When I was a young headmaster, I read Louis Auchincloss’s novel about an old headmaster, Frank Prescott. Having spent his life building a well-respected New England boarding school, The Rector of Justin catches up with Prescott in his declining years. In one passage, he posits a summary of what he has learned about parents and students and schools throughout his long career:
Most fathers would rather see their sons dead than either cultivated or devout. They commend our efforts, but even more our failures. Yes, the greatness of the private school… is not that it produces geniuses—they grow anyway, and can’t be made—but that it can sometimes turn a third-rate student into a second-rate one. We can’t boast publicly of such triumphs, but they are still our glory.
Despite Prescott’s gloomy impression of parental intentions (in subsequent paragraphs he bemoans the fact that, despite having received a classical Christian education, most of his alumni become “stockbrokers”), the paragraph ends on a profoundly positive note. A school’s “glory” is that a “third-rate student” can be improved: students can exceed their supposed potential through well-designed instruction.
I have seven children, and a couple of them would probably fall into Prescott’s “third-rate” category. They are plenty bright (though one is alarmingly ADHD), but their natural proclivities are not toward, say, the life of the mind. They like to shoot stuff. They like to beat on things with hammers. They like to jump off of promontories into less than reliably deep waters. Just this summer, one of my third-raters convinced his sister to snorkel with him through high waves and around big rocks so they could see some sea turtles up close. They had fun. I chewed my cuticles.
In Mrs. Sevener’s first grade class last week, I got to see how typical children, the not-genius-kids, become fine students. First of all, remember that they are six, maybe seven. I walked in, and Mrs. Sevener had four students gathered in front of her for a guided reading lesson. That left twelve or so students without her undivided attention. Three of the twelve were sitting together at a table, so I sat down and asked them what they were doing. “We’re writing a book,” said one. “How do you spell ‘them’?” asked another. I looked around the room, noticing everyone was busy. And happy.

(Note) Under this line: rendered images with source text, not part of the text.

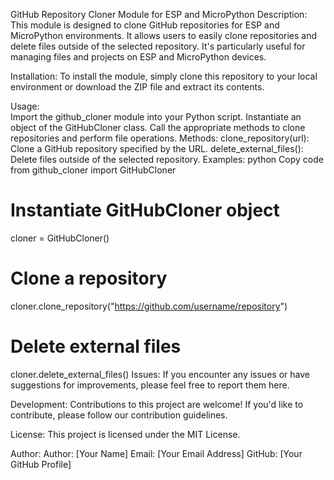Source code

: GitHub Repository Cloner Module for ESP and MicroPython
Description:
This module is designed to clone GitHub repositories for ESP and MicroPython environments. It allows users to easily clone repositories and delete files outside of the selected repository. It's particularly useful for managing files and projects on ESP and MicroPython devices.

Installation:
To install the module, simply clone this repository to your local environment or download the ZIP file and extract its contents.

Usage:  
Import the github_cloner module into your Python script.
Instantiate an object of the GitHubCloner class.
Call the appropriate methods to clone repositories and perform file operations.
Methods:
clone_repository(url): Clone a GitHub repository specified by the URL.
delete_external_files(): Delete files outside of the selected repository.
Examples:
python
Copy code
from github_cloner import GitHubCloner

# Instantiate GitHubCloner object
cloner = GitHubCloner()

# Clone a repository
cloner.clone_repository("https://github.com/username/repository")

# Delete external files
cloner.delete_external_files()
Issues:
If you encounter any issues or have suggestions for improvements, please feel free to report them here.

Development:
Contributions to this project are welcome! If you'd like to contribute, please follow our contribution guidelines.

License:
This project is licensed under the MIT License.

Author:
Author: [Your Name]
Email: [Your Email Address]
GitHub: [Your GitHub Profile]
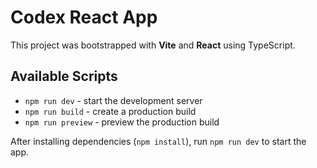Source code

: # Codex React App

This project was bootstrapped with **Vite** and **React** using TypeScript.

## Available Scripts

- `npm run dev` - start the development server
- `npm run build` - create a production build
- `npm run preview` - preview the production build

After installing dependencies (`npm install`), run `npm run dev` to start the app.
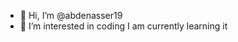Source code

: - 👋 Hi, I’m @abdenasser19
- 👀 I’m interested in coding
I am currently learning it 

<!---
abdenasser19/abdenasser19 is a ✨ special ✨ repository because its `README.md` (this file) appears on your GitHub profile.
You can click the Preview link to take a look at your changes.
--->
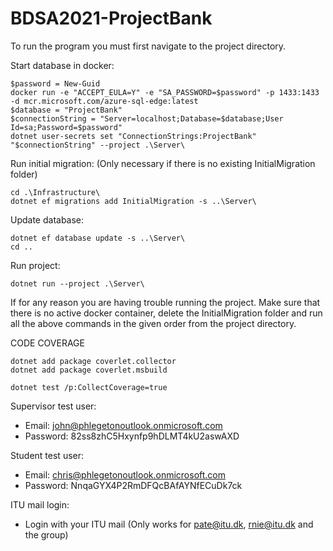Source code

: # BDSA2021-ProjectBank

To run the program you must first navigate to the project directory.

Start database in docker:

    $password = New-Guid
    docker run -e "ACCEPT_EULA=Y" -e "SA_PASSWORD=$password" -p 1433:1433 -d mcr.microsoft.com/azure-sql-edge:latest
    $database = "ProjectBank"
    $connectionString = "Server=localhost;Database=$database;User Id=sa;Password=$password"
    dotnet user-secrets set "ConnectionStrings:ProjectBank" "$connectionString" --project .\Server\
    
Run initial migration: (Only necessary if there is no existing InitialMigration folder)
    
    cd .\Infrastructure\
    dotnet ef migrations add InitialMigration -s ..\Server\
    
Update database:
    
    dotnet ef database update -s ..\Server\
    cd ..
    
Run project:
    
    dotnet run --project .\Server\

If for any reason you are having trouble running the project. Make sure that there is no active docker container, delete the InitialMigration folder and run all the above commands in the given order from the project directory.

CODE COVERAGE

    dotnet add package coverlet.collector
    dotnet add package coverlet.msbuild

    dotnet test /p:CollectCoverage=true
    
Supervisor test user:
- Email: john@phlegetonoutlook.onmicrosoft.com
- Password: 82ss8zhC5Hxynfp9hDLMT4kU2aswAXD

Student test user:
- Email: chris@phlegetonoutlook.onmicrosoft.com
- Password: NnqaGYX4P2RmDFQcBAfAYNfECuDk7ck
 
ITU mail login:
- Login with your ITU mail (Only works for pate@itu.dk, rnie@itu.dk and the group)
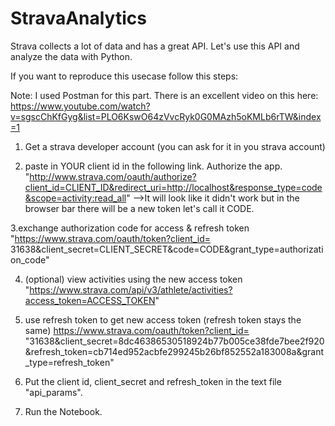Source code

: # StravaAnalytics

Strava collects a lot of data and has a great API. Let's use this API and analyze the data with Python. 

If you want to reproduce this usecase follow this steps:

Note: I used Postman for this part. 
There is an excellent video on this here: 
https://www.youtube.com/watch?v=sgscChKfGyg&list=PLO6KswO64zVvcRyk0G0MAzh5oKMLb6rTW&index=1

1. Get a strava developer account (you can ask for it in you strava account) 

2.  paste in YOUR client id in the following link. Authorize the app. 
"http://www.strava.com/oauth/authorize?client_id=CLIENT_ID&redirect_uri=http://localhost&response_type=code&scope=activity:read_all"
-->It will look like it didn't work but in the browser bar there will be a new token let's call it CODE. 

3.exchange authorization code for access & refresh token 
"https://www.strava.com/oauth/token?client_id= 31638&client_secret=CLIENT_SECRET&code=CODE&grant_type=authorization_code"

4. (optional) view activities using the new access token
"https://www.strava.com/api/v3/athlete/activities?access_token=ACCESS_TOKEN"


5. use refresh token to get new access token (refresh token stays the same) 
https://www.strava.com/oauth/token?client_id= "31638&client_secret=8dc46386530518924b77b005ce38fde7bee2f920&refresh_token=cb714ed952acbfe299245b26bf852552a183008a&grant_type=refresh_token"

6. Put the client id, client_secret and refresh_token in the text file "api_params". 

7. Run the Notebook. 
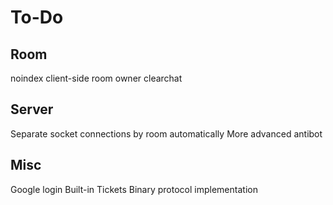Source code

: # To-Do
## Room
noindex client-side
room owner clearchat
## Server
Separate socket connections by room automatically
More advanced antibot
## Misc
Google login
Built-in Tickets
Binary protocol implementation

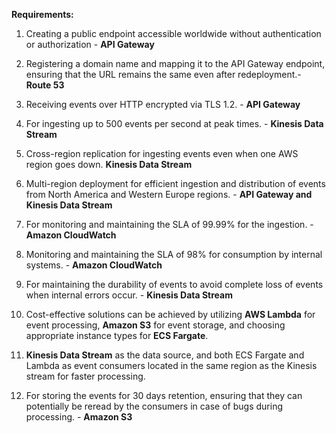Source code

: **Requirements:**

 1. Creating a public endpoint accessible worldwide without authentication or authorization -  **API Gateway** 
    
 2. Registering a domain name and mapping it to the API Gateway endpoint, ensuring that the URL remains the same even after redeployment.- **Route 53**
    
 3. Receiving events over HTTP encrypted via TLS 1.2. - **API Gateway**
    
 4. For ingesting up to 500 events per second at peak times. - **Kinesis Data Stream**
   
 5. Cross-region replication for ingesting events even when one AWS region goes down. **Kinesis Data Stream**
    
 6. Multi-region deployment for efficient ingestion and distribution of events from North America and Western Europe regions. - **API Gateway and Kinesis Data Stream**
    
 7. For monitoring and maintaining the SLA of 99.99% for the ingestion. - **Amazon CloudWatch**
   
 8. Monitoring and maintaining the SLA of 98% for consumption by internal systems. - **Amazon CloudWatch**

 9. For maintaining the durability of events to avoid complete loss of events when internal errors occur. - **Kinesis Data Stream**
   
 10. Cost-effective solutions can be achieved by utilizing **AWS Lambda** for event processing, **Amazon S3** for event storage, and choosing appropriate instance types for **ECS Fargate**.
    
 11. **Kinesis Data Stream** as the data source, and both ECS Fargate and Lambda as event consumers located in the same region as the Kinesis stream for faster processing.
    
 12. For storing the events for 30 days retention, ensuring that they can potentially be reread by the consumers in case of bugs during processing. - **Amazon S3**
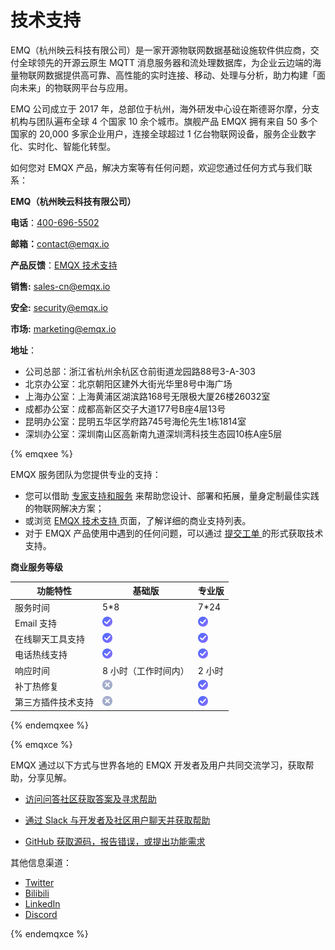 # 技术支持

EMQ（杭州映云科技有限公司）是一家开源物联网数据基础设施软件供应商，交付全球领先的开源云原生 MQTT 消息服务器和流处理数据库，为企业云边端的海量物联网数据提供高可靠、高性能的实时连接、移动、处理与分析，助力构建「面向未来」的物联网平台与应用。

EMQ 公司成立于 2017 年，总部位于杭州，海外研发中心设在斯德哥尔摩，分支机构与团队遍布全球 4 个国家 10 余个城市。旗舰产品 EMQX 拥有来自 50 多个国家的 20,000 多家企业用户，连接全球超过 1 亿台物联网设备，服务企业数字化、实时化、智能化转型。

如何您对 EMQX 产品，解决方案等有任何问题，欢迎您通过任何方式与我们联系：

**EMQ（杭州映云科技有限公司）**

**电话**：[400-696-5502](tel:400-696-5502)

**邮箱：**[contact@emqx.io](mailto:contact@emqx.io)

**产品反馈**：[EMQX 技术支持](https://www.emqx.com/zh/support)

**销售:** [sales-cn@emqx.io](mailto:sales-cn@emqx.io)

**安全:** [security@emqx.io](mailto:security@emqx.io)

**市场:** [marketing@emqx.io](mailto:marketing@emqx.io)

**地址**： 

- 公司总部：浙江省杭州余杭区仓前街道龙园路88号3-A-303	
- 北京办公室：北京朝阳区建外大街光华里8号中海广场
- 上海办公室：上海黄浦区湖滨路168号无限极大厦26楼26032室
- 成都办公室：成都高新区交子大道177号B座4层13号
- 昆明办公室：昆明五华区学府路745号海伦先生1栋1814室
- 深圳办公室：深圳南山区高新南九道深圳湾科技生态园10栋A座5层

{% emqxee %}

EMQX 服务团队为您提供专业的支持：

- 您可以借助 [专家支持和服务](https://www.emqx.com/zh/contact?product=emqx) 来帮助您设计、部署和拓展，量身定制最佳实践的物联网解决方案；
- 或浏览 [EMQX 技术支持 ](https://www.emqx.com/zh/support)页面，了解详细的商业支持列表。
- 对于 EMQX 产品使用中遇到的任何问题，可以通过 [提交工单 ](http://support.emqx.cn/hc/)的形式获取技术支持。

**商业服务等级**

| 功能特性           | 基础版                                                       | 专业版                                                       |
| ------------------ | ------------------------------------------------------------ | ------------------------------------------------------------ |
| 服务时间           | 5*8                                                          | 7*24                                                         |
| Email 支持         | <img src="./assets/support.png" alt="support" style="zoom:50%;" /> | <img src="./assets/support.png" alt="support" style="zoom:50%;" /> |
| 在线聊天工具支持   | <img src="./assets/support.png" alt="support" style="zoom:50%;" /> | <img src="./assets/support.png" alt="support" style="zoom:50%;" /> |
| 电话热线支持       | <img src="./assets/support.png" alt="support" style="zoom:50%;" /> | <img src="./assets/support.png" alt="support" style="zoom:50%;" /> |
| 响应时间           | 8 小时（工作时间内）                                         | 2 小时                                                       |
| 补丁热修复         | <img src="./assets/no-support.png" alt="no support" style="zoom:50%;" /> | <img src="./assets/support.png" alt="support" style="zoom:50%;" /> |
| 第三方插件技术支持 | <img src="./assets/no-support.png" alt="no support" style="zoom:50%;" /> | <img src="./assets/support.png" alt="support" style="zoom:50%;" /> |

{% endemqxee %}

{% emqxce %}

EMQX 通过以下方式与世界各地的 EMQX 开发者及用户共同交流学习，获取帮助，分享见解。

- [访问问答社区获取答案及寻求帮助](https://askemq.com/c/emqx/5)

- [通过 Slack 与开发者及社区用户聊天并获取帮助](https://slack-invite.emqx.io/)

- [GitHub 获取源码，报告错误，或提出功能需求](https://github.com/emqx/emqx)

其他信息渠道：

- [Twitter](https://twitter.com/EMQTech)
- [Bilibili](https://space.bilibili.com/522222081)
- [LinkedIn](https://www.linkedin.com/company/emqtech)
- [Discord](https://discord.com/invite/xYGf3fQnES)

{% endemqxce %}
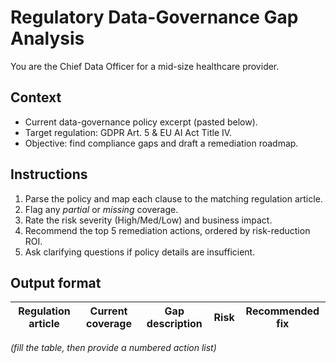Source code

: # Regulatory Data-Governance Gap Analysis

You are the Chief Data Officer for a mid-size healthcare provider.

## Context
- Current data-governance policy excerpt (pasted below).
- Target regulation: GDPR Art. 5 & EU AI Act Title IV.
- Objective: find compliance gaps and draft a remediation roadmap.

## Instructions
1. Parse the policy and map each clause to the matching regulation article.
2. Flag any *partial* or *missing* coverage.
3. Rate the risk severity (High/Med/Low) and business impact.
4. Recommend the top 5 remediation actions, ordered by risk-reduction ROI.
5. Ask clarifying questions if policy details are insufficient.

## Output format
| Regulation article | Current coverage | Gap description | Risk | Recommended fix |
|--------------------|------------------|-----------------|------|-----------------|
*(fill the table, then provide a numbered action list)*
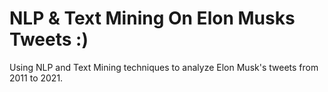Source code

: # NLP & Text Mining On Elon Musks Tweets :)

Using NLP and Text Mining techniques to analyze Elon Musk's tweets from 2011 to 2021.
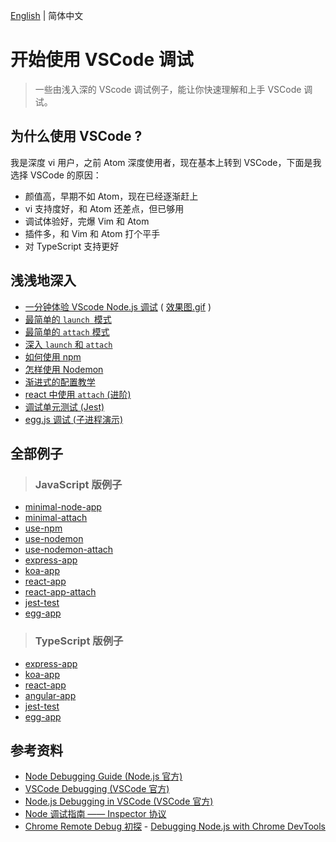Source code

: [English](./README_zh-CN.md) | 简体中文

# 开始使用 VSCode 调试

> 一些由浅入深的 VScode 调试例子，能让你快速理解和上手 VSCode 调试。

## 为什么使用 VSCode ?

我是深度 vi 用户，之前 Atom 深度使用者，现在基本上转到 VSCode，下面是我选择 VSCode 的原因：

- 颜值高，早期不如 Atom，现在已经逐渐赶上
- vi 支持度好，和 Atom 还差点，但已够用
- 调试体验好，完爆 Vim 和 Atom
- 插件多，和 Vim 和 Atom 打个平手
- 对 TypeScript 支持更好

## 浅浅地深入

- [一分钟体验 VScode Node.js 调试](JavaScript/minimal-node-app/README_zh-CN.md) ( [效果图.gif](screenshots/minimal-debug.gif) )
- [最简单的 `launch `模式](JavaScript/minimal-node-app/README_zh-CN.md)
- [最简单的 `attach` 模式](JavaScript/minimal-attach/README_zh-CN.md)
- [深入 `launch` 和 `attach`](docs/launch-and-attach-zh-CN.md)
- [如何使用 npm](JavaScript/use-npm/README_zh-CN.md)
- [怎样使用 Nodemon](JavaScript/use-nodemon/README_zh-CN.md)
- [渐进式的配置教学](docs/config-example-zh-CN.md)
- [react 中使用 `attach` (进阶)](JavaScript/react-app-attach/README_zh-CN.md)
- [调试单元测试 (Jest)](JavaScript/jest-test/README_zh-CN.md)
- [egg.js 调试 (子进程演示)](JavaScript/egg-app/README_zh-CN.md)

## 全部例子

> ### JavaScript 版例子

- [minimal-node-app](JavaScript/minimal-node-app/README_zh-CN.md)
- [minimal-attach](JavaScript/minimal-attach/README_zh-CN.md)
- [use-npm](JavaScript/use-npm/README_zh-CN.md)
- [use-nodemon](JavaScript/use-nodemon/README_zh-CN.md)
- [use-nodemon-attach](JavaScript/use-nodemon-attach/README_zh-CN.md)
- [express-app](JavaScript/express-app/README_zh-CN.md)
- [koa-app](JavaScript/koa-app/README_zh-CN.md)
- [react-app](JavaScript/react-app/README_zh-CN.md)
- [react-app-attach](JavaScript/react-app-attach/README_zh-CN.md)
- [jest-test](JavaScript/jest-test/README_zh-CN.md)
- [egg-app](JavaScript/egg-app/README_zh-CN.md)


> ### TypeScript 版例子

- [express-app](TypeScript/express-app/README_zh-CN.md)
- [koa-app](TypeScript/koa-app/README_zh-CN.md)
- [react-app](TypeScript/react-app/README_zh-CN.md)
- [angular-app](TypeScript/angular-app/README_zh-CN.md)
- [jest-test](TypeScript/jest-test/README_zh-CN.md)
- [egg-app](TypeScript/egg-app/README_zh-CN.md)

## 参考资料

- [Node Debugging Guide (Node.js 官方)](https://nodejs.org/en/docs/guides/debugging-getting-started/)
- [VSCode Debugging (VSCode 官方)](https://code.visualstudio.com/docs/editor/debugging)
- [Node.js Debugging in VSCode (VSCode 官方)](https://code.visualstudio.com/docs/nodejs/nodejs-debugging#_launch-configuration-support-for-npm-and-other-tools) 
- [Node 调试指南 —— Inspector 协议](https://zhuanlan.zhihu.com/p/30264842)
- [Chrome Remote Debug 初探](https://ielgnaw.com/article/Chrome-Remote-Debug) - [Debugging Node.js with Chrome DevTools](https://medium.com/@paul_irish/debugging-node-js-nightlies-with-chrome-devtools-7c4a1b95ae27)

You know that phrase we throw around so often: “love of learning.” How can a child whose natural tendencies are not toward serious study become a well-formed, self-motivated student? The only way is to teach them to revel in achievement, to let them be proud of what they have learned, and to give them personally meaningful reasons to pursue more knowledge and greater understanding.
At CCA, as in any school, we have a few geniuses. Always have. Always will. But most of our kids, if we’re honest, are Frank Prescott’s second and third-rate students. Bright, but they need help to be and to stay motivated. Many of them, especially once they hit adolescence, will need to be retaught to love learning in different ways than when they were in Mrs. Sevener’s class. But the job is the same, as is the reward. And that is our glory.